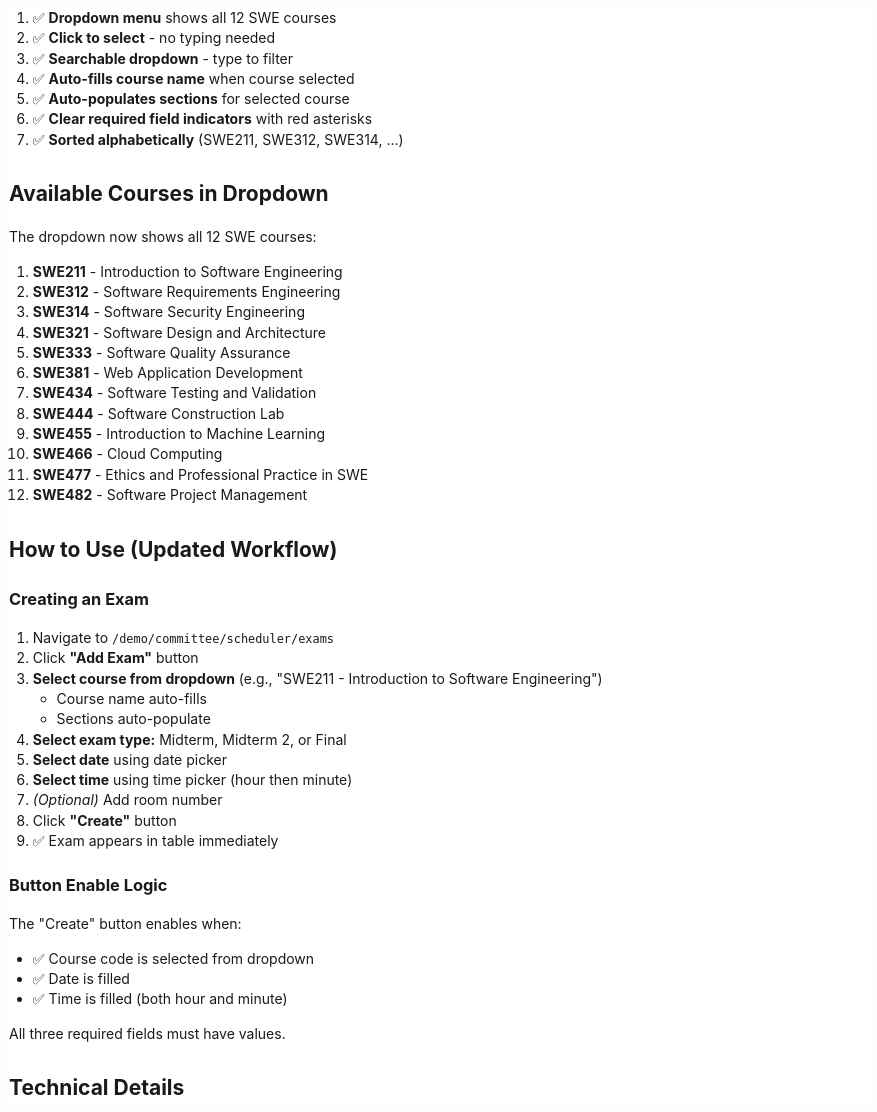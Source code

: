 1. ✅ **Dropdown menu** shows all 12 SWE courses
2. ✅ **Click to select** - no typing needed
3. ✅ **Searchable dropdown** - type to filter
4. ✅ **Auto-fills course name** when course selected
5. ✅ **Auto-populates sections** for selected course
6. ✅ **Clear required field indicators** with red asterisks
7. ✅ **Sorted alphabetically** (SWE211, SWE312, SWE314, ...)

## Available Courses in Dropdown

The dropdown now shows all 12 SWE courses:

1. **SWE211** - Introduction to Software Engineering
2. **SWE312** - Software Requirements Engineering
3. **SWE314** - Software Security Engineering
4. **SWE321** - Software Design and Architecture
5. **SWE333** - Software Quality Assurance
6. **SWE381** - Web Application Development
7. **SWE434** - Software Testing and Validation
8. **SWE444** - Software Construction Lab
9. **SWE455** - Introduction to Machine Learning
10. **SWE466** - Cloud Computing
11. **SWE477** - Ethics and Professional Practice in SWE
12. **SWE482** - Software Project Management

## How to Use (Updated Workflow)

### Creating an Exam

1. Navigate to `/demo/committee/scheduler/exams`
2. Click **"Add Exam"** button
3. **Select course from dropdown** (e.g., "SWE211 - Introduction to Software Engineering")
   - Course name auto-fills
   - Sections auto-populate
4. **Select exam type:** Midterm, Midterm 2, or Final
5. **Select date** using date picker
6. **Select time** using time picker (hour then minute)
7. _(Optional)_ Add room number
8. Click **"Create"** button
9. ✅ Exam appears in table immediately

### Button Enable Logic

The "Create" button enables when:

- ✅ Course code is selected from dropdown
- ✅ Date is filled
- ✅ Time is filled (both hour and minute)

All three required fields must have values.

## Technical Details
——————————
• WHAT THE TASK REQUIRES
Line count for "type": give the number of lines in the data above that include it, and nothing else.

• OUTPUT FOR THIS EXERCISE
2